これまで日本には、相手を思いやる心や、譲り合い・助け合いの精神が、当たり前のこととして受け継がれてきた独特の文化がありました。

先日、地方出張で移動途中、JR在来線に乗ったときのことです。夕方の下校時間と重なったこともあり、ホームに向かうエスカレーターや階段には高校生が多く、電車にたくさん乗り込んでいました。始発駅から電車が発車すると、順番に停車駅と到着時間がアナウンスされました。そしてその直後、「高校生の皆さん、座席を一人で占領していませんか?」「大きな声で騒いでいませんか?」「喫煙したりしていませんか?」「周りの方々に不快な思いをさせたりしていませんか?」……と、次々と注意が呼びかけられたのです。
私は驚きました。きっとJRに対し、一部高校生たちの身勝手な行動に苦情が寄せられているのでしょう。しかし、小学生の子供じゃあるまいし、高校生にここまで細かく車内アナウンスで注意しなければならないのかと思うと情けなくなります。善悪というより、恥ずかしいことだということを、小学校までに教えることがとても重要だと思います。

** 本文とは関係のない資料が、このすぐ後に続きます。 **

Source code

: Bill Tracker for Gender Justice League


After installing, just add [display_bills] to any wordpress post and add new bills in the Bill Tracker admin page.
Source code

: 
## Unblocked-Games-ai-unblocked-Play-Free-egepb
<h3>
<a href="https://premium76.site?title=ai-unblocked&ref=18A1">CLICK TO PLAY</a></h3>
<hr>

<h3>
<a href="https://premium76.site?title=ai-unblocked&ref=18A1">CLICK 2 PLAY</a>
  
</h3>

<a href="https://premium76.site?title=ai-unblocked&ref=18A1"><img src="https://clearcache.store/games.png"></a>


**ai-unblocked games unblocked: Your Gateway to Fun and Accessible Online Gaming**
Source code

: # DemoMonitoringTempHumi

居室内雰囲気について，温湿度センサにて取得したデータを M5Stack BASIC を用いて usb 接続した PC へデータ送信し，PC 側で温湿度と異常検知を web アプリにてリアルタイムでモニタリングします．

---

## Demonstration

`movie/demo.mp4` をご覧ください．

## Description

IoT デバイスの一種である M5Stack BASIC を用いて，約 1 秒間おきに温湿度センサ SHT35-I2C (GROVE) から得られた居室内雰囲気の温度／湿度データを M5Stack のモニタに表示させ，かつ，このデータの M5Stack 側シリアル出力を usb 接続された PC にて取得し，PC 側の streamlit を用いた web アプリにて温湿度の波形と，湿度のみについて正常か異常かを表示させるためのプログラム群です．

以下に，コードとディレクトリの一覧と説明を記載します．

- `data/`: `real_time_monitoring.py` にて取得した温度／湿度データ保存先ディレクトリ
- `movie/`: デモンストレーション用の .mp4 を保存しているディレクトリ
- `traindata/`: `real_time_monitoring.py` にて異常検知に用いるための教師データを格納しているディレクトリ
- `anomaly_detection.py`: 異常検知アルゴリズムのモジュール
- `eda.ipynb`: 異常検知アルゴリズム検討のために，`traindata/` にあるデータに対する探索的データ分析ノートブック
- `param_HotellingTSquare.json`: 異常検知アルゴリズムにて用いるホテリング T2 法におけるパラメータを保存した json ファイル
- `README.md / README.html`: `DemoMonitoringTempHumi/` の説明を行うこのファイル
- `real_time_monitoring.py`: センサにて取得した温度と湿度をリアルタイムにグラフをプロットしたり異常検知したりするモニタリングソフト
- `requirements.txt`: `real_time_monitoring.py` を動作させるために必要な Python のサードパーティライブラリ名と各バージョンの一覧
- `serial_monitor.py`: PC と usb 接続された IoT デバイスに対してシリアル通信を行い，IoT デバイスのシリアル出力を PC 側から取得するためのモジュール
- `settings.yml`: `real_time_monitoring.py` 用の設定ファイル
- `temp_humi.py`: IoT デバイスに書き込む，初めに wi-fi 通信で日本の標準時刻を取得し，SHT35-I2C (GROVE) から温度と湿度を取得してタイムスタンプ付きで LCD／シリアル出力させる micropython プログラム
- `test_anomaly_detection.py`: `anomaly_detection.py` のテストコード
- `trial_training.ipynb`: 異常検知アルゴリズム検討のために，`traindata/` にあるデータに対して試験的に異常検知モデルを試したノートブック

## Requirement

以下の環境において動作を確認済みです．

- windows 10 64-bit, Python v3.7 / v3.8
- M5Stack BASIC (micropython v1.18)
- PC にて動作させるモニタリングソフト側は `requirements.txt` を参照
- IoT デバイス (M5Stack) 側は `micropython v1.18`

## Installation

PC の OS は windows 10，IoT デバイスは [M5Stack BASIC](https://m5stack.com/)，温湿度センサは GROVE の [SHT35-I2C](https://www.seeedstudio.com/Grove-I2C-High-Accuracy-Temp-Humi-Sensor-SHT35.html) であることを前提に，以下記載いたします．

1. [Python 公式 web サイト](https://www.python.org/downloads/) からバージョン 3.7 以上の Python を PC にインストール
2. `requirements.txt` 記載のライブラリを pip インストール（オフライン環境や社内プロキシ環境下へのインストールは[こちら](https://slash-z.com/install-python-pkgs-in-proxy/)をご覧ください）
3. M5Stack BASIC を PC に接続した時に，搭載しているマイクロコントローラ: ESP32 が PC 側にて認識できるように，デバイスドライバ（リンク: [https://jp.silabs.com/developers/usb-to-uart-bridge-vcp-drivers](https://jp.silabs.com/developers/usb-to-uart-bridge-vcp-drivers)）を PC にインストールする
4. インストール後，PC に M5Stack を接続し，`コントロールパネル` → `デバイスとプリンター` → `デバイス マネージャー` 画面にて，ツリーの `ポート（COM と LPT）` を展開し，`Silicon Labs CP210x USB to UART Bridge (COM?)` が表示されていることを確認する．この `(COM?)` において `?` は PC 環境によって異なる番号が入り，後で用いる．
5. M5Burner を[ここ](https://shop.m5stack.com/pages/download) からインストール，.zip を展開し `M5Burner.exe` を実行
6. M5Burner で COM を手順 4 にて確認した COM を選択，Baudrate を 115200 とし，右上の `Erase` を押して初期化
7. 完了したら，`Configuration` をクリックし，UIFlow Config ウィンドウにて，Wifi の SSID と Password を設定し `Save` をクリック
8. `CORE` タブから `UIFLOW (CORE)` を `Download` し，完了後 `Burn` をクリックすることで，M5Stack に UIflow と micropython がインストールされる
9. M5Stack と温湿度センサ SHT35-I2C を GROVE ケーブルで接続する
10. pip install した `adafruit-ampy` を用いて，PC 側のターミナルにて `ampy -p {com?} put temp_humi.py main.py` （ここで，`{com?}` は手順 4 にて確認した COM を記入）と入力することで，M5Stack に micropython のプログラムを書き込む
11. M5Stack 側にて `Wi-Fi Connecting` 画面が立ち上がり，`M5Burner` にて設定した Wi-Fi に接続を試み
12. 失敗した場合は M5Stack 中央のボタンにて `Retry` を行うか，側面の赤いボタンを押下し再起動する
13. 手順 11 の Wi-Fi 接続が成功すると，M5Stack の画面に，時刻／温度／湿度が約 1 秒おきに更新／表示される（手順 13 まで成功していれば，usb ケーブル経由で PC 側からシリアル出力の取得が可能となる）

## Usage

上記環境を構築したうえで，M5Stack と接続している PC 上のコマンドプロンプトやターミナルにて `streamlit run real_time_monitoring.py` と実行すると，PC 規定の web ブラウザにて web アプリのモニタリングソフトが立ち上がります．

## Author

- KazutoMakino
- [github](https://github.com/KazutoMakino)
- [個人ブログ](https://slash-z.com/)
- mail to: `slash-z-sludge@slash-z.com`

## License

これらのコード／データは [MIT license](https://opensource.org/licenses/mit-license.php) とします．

「人前」という言葉が日本にはあります。かつては、人様の前でできることかどうかが、自分を律する一つ基準のようなところがありました。しかし今は、人前で変わったことをしたり、とんでもないことをすることが格好いいと勘違いしている人が多くなったのか、もしくは、完全に自己中心的で、周囲は眼中にないのでしょうか。

今日も、駅の構内で泣いてだだをこねる子供に、周囲が驚くような大きな声で罵声を浴びせ、それでも泣きながらついてくる子供を蹴り、転がった子供の頭を更に蹴り続ける母親の姿が通行人によってスマートフォンで撮影され、ツイッターにアップされたことが問題になりました。結局、その画像を撮った人が警察に通報したことで特定され、児童相談所などが入り調査が行われることになったようですが、家庭内の密室でのDV(ドメスティックバイオレンス=家庭内暴力)も大きな問題ですが、公衆の面前で、周囲から「警察呼ぶよ」と言われるまでやめなかったというその母親は、前述の、電車の車内で好き勝手に振る舞う高校生と何が違うのでしょうか。

日本の誇るべき文化や習慣が、音をたてて壊れています。私たち少林寺拳法は、そんな日本の誇るべき文化を守り、育て、伝えていくために役立ちたいと考えています。